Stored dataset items
┄┄┄┄┄┄┄┄┄┄┄┄┄┄┄┄┄┄┄┄

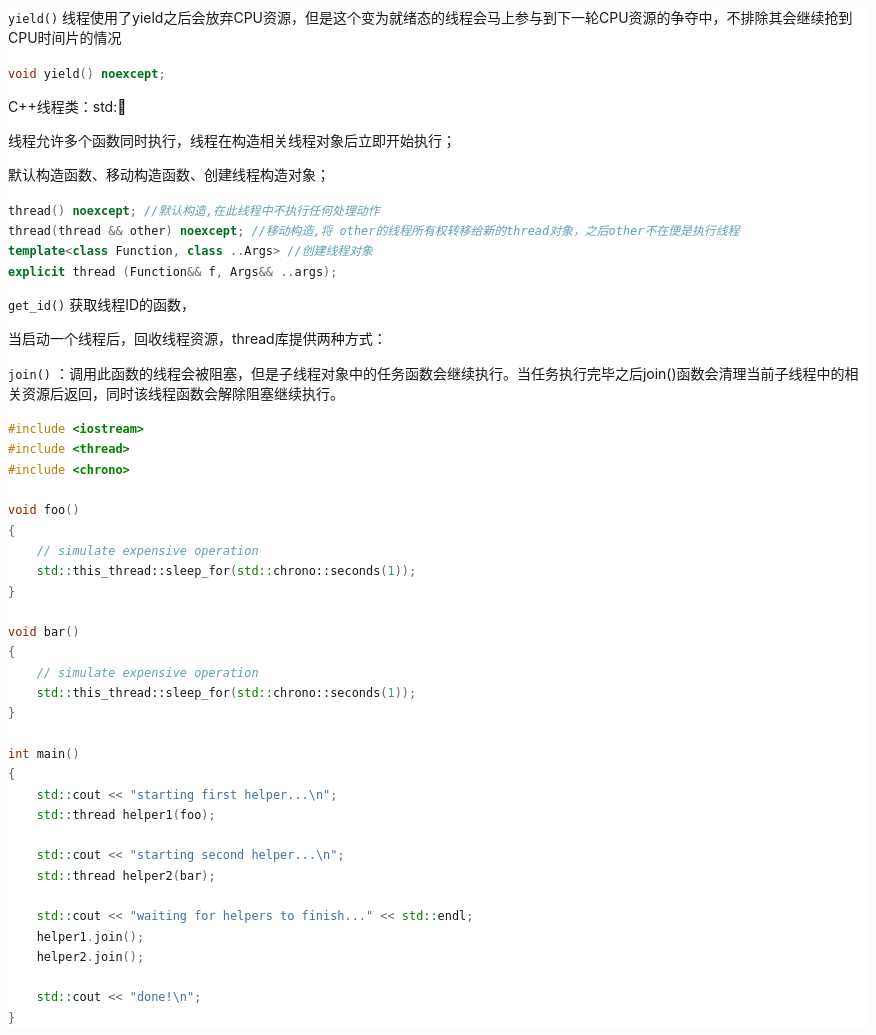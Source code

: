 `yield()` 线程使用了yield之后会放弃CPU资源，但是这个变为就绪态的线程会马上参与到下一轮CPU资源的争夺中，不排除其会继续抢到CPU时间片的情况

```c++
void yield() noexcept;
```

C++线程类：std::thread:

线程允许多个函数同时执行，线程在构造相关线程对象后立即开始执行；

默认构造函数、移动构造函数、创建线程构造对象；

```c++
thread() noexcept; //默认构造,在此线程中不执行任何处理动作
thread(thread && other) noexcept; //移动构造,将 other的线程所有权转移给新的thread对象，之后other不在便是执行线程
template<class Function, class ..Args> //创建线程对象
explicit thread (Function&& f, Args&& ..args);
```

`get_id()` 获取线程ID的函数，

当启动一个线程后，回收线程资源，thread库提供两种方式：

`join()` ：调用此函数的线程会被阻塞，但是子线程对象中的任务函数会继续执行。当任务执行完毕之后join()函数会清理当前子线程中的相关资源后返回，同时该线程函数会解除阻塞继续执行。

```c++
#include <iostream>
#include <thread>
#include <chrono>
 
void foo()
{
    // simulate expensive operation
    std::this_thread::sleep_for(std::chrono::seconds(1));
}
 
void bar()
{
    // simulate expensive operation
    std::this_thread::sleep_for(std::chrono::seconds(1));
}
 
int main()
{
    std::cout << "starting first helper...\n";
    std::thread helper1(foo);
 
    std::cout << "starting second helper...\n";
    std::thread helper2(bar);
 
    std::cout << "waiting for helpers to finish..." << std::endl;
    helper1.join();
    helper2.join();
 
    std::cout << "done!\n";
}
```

┄┄┄┄┄┄┄┄┄┄┄┄┄┄┄┄┄┄┄┄

Exercise instructions:
Give back every record above word for word, dropping pictures.

Response box:
Source code

: `yield()` 线程使用了yield之后会放弃CPU资源，但是这个变为就绪态的线程会马上参与到下一轮CPU资源的争夺中，不排除其会继续抢到CPU时间片的情况

```c++
void yield() noexcept;
```

C++线程类：std::thread:

线程允许多个函数同时执行，线程在构造相关线程对象后立即开始执行；

默认构造函数、移动构造函数、创建线程构造对象；

```c++
thread() noexcept; //默认构造,在此线程中不执行任何处理动作
thread(thread && other) noexcept; //移动构造,将 other的线程所有权转移给新的thread对象，之后other不在便是执行线程
template<class Function, class ..Args> //创建线程对象
explicit thread (Function&& f, Args&& ..args);
```

`get_id()` 获取线程ID的函数，

当启动一个线程后，回收线程资源，thread库提供两种方式：

`join()` ：调用此函数的线程会被阻塞，但是子线程对象中的任务函数会继续执行。当任务执行完毕之后join()函数会清理当前子线程中的相关资源后返回，同时该线程函数会解除阻塞继续执行。

```c++
#include <iostream>
#include <thread>
#include <chrono>
 
void foo()
{
    // simulate expensive operation
    std::this_thread::sleep_for(std::chrono::seconds(1));
}
 
void bar()
{
    // simulate expensive operation
    std::this_thread::sleep_for(std::chrono::seconds(1));
}
 
int main()
{
    std::cout << "starting first helper...\n";
    std::thread helper1(foo);
 
    std::cout << "starting second helper...\n";
    std::thread helper2(bar);
 
    std::cout << "waiting for helpers to finish..." << std::endl;
    helper1.join();
    helper2.join();
 
    std::cout << "done!\n";
}
```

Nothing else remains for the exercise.